I don't know what the answer to this question is. But I was recently struck by a similarity between the mechanical philosophers of the middle 17th C and the logical empiricists of the early 20th C. In The World, Descartes says he will describe a universe that only has properties that everyone, even the dense, can fully understand (viz., the shape, size and motion of matter). In "On the Grounds and Excellency of the Mechanical Hypothesis," Robert Boyle claims that one of the advantages of the mechanical philosophy over that of the Peripatetics and the Paracelsian chemists is that the mechanical philosophy only uses terms understood clearly by everybody. The idea is that the word 'cube' will call up the same idea for everyone, whereas 'substantial form' (Peripatetics) or 'active principle' (Chemists) will not. Just about everyone can agree on whether a particular thing is cubical or not -- we will enjoy less agreement about whether a particular substance contains an active principle or not... or about what an active principle is, exactly.

What I now recognize is that certain aspects of logical empiricism have very much the same spirit. For Carnap, Neurath, and other logical empiricists, one of the primary aims of the language reforms they proposed was to guarantee the intelligibility or understandability of sentences that aim to state facts. Neurath proposed the adoption of a 'Universal Jargon' that was supposed to be a refinement of everyday language; Carnap proposed various types of languages at various points in his career -- the language of sense perception was the most fully developed in the Aufbau, and the language of middle-sized dry goods was preferred after that. Why these languages? Because, in each case, such sentences were supposed to be the most paradigmatically or obviously meaningful sentences; if (e.g.) everyday language is not meaningful, then nothing is. Furthermore, these sentences mean the same thing (or close) to all competant speakers; Philipp Frank, for instance, embraced such language-reform projects in order to counteract the Tower of Babel-esque proliferation of jargons in various scientific sub-disciplines.
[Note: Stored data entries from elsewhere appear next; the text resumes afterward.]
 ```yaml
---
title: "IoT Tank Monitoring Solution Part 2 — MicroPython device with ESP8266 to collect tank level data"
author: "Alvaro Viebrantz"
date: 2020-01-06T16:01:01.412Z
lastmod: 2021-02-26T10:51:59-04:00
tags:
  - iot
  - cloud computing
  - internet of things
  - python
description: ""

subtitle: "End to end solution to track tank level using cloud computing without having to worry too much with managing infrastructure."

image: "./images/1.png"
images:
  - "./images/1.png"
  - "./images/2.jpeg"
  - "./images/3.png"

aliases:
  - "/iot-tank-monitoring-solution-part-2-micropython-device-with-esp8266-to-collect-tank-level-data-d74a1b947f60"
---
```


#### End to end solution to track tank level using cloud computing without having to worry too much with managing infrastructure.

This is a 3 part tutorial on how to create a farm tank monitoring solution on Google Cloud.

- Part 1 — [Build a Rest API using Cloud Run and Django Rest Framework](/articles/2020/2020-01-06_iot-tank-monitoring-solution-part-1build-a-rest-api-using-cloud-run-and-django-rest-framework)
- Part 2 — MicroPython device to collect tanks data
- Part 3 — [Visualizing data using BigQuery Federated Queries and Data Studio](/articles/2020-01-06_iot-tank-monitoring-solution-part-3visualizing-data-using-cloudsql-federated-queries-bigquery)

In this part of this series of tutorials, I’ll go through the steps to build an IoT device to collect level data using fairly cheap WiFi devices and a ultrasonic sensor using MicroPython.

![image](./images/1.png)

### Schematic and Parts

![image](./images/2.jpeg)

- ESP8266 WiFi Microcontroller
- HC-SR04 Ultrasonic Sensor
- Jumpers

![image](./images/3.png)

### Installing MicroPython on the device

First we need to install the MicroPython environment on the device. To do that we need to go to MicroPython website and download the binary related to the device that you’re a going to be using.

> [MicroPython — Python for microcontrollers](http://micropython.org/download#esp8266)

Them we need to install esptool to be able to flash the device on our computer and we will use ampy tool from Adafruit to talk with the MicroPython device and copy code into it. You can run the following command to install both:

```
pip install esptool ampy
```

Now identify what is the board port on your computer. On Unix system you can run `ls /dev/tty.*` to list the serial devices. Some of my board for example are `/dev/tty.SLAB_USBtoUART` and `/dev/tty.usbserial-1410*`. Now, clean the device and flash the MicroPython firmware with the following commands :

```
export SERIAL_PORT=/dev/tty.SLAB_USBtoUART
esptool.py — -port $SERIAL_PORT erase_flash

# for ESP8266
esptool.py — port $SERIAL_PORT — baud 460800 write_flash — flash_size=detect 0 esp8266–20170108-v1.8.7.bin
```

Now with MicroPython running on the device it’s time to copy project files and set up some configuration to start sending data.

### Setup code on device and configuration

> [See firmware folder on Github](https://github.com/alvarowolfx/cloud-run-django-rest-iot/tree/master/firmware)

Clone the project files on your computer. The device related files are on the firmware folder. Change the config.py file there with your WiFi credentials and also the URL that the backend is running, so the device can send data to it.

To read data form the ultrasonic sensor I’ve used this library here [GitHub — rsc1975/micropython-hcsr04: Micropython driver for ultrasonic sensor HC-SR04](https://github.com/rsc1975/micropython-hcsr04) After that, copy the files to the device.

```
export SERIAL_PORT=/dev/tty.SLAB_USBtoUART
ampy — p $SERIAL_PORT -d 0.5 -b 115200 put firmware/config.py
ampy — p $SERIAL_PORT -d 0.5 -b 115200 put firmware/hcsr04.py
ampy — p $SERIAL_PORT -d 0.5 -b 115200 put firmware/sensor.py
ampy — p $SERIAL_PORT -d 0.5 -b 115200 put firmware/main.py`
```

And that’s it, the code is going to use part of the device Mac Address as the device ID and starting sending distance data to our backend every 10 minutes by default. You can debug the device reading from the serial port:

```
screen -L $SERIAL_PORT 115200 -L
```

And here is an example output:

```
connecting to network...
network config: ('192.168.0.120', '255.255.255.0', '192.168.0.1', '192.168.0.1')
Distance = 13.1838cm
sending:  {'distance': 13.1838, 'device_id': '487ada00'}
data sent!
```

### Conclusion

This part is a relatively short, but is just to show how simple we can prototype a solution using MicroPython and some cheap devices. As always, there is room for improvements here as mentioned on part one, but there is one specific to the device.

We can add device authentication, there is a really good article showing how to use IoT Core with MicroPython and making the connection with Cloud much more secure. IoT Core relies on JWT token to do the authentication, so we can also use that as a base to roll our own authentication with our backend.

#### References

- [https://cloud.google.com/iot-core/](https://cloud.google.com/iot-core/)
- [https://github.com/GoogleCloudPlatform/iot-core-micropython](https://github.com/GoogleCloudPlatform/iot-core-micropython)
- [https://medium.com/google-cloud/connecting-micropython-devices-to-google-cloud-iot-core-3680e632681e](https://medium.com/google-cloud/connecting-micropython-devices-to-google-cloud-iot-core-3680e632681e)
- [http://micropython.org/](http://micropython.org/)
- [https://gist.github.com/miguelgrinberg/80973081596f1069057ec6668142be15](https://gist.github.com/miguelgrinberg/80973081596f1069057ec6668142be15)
I think further parallels between the 17th and early 20th C philosophers can be tied into this issue: both groups want to unify science (though in different ways, I think) and to eliminate the excessive metaphysical speculations of their respective times. I think the impetus toward intelligibility, in both cases, drives (at least in part) these other programs.

1 comment:

Unknown said...

History has gone through this same argument- "Should we write for the specialists, or should our work be intelligible?" Not quite that blunt, but I can give two examples:
1. In college I heard the story of one historian who would re-read his work, and if he written a particularly good sentence, change it. He "didn't want literary value getting in the way of what he was trying to say."
2. I took a graduate course, and an assigned book contained quotes in six different languages, all untranslated.

Neither of these cases referred to work intended to be read- only to impress. The beauty of clear thought is its elegance and simplicity.

If it isn't intelligible, don't be too lazy not to try to make it so.